Find and copy each line of the listing below that has the word "sudo" in it.
===============
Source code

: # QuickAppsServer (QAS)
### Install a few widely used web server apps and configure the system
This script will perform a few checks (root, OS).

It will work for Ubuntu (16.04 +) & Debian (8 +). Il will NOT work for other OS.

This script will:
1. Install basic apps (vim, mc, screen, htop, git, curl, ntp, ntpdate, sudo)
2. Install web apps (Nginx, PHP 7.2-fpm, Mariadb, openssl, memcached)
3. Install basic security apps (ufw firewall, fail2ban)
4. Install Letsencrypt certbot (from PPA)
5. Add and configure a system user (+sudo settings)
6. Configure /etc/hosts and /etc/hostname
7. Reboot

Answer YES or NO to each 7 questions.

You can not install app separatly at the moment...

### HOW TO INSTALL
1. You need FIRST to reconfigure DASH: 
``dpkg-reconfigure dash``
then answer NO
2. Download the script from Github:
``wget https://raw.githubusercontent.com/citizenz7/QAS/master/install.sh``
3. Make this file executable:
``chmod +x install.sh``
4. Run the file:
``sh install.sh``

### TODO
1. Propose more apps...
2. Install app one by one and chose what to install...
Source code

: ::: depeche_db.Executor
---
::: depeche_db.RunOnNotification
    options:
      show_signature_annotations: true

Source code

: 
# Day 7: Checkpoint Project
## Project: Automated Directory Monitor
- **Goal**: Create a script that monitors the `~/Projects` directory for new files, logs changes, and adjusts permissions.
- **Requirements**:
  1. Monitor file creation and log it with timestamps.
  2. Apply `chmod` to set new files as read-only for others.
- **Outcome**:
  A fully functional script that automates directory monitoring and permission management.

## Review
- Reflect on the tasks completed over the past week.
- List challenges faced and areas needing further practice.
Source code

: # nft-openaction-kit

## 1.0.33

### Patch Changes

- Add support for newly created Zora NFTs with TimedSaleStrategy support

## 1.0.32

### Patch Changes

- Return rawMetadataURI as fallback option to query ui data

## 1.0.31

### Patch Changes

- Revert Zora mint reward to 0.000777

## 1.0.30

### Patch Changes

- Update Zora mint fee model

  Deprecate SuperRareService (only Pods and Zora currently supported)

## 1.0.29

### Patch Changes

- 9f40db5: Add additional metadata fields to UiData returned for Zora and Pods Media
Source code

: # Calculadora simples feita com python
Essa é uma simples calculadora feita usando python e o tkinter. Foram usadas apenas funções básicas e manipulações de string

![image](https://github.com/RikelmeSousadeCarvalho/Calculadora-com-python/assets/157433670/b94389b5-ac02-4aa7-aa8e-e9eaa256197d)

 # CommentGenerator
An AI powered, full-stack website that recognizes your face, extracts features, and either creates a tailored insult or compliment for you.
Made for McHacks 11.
===============
▸ **Final answer**
1. Install basic apps (vim, mc, screen, htop, git, curl, ntp, ntpdate, sudo)
5. Add and configure a system user (+sudo settings)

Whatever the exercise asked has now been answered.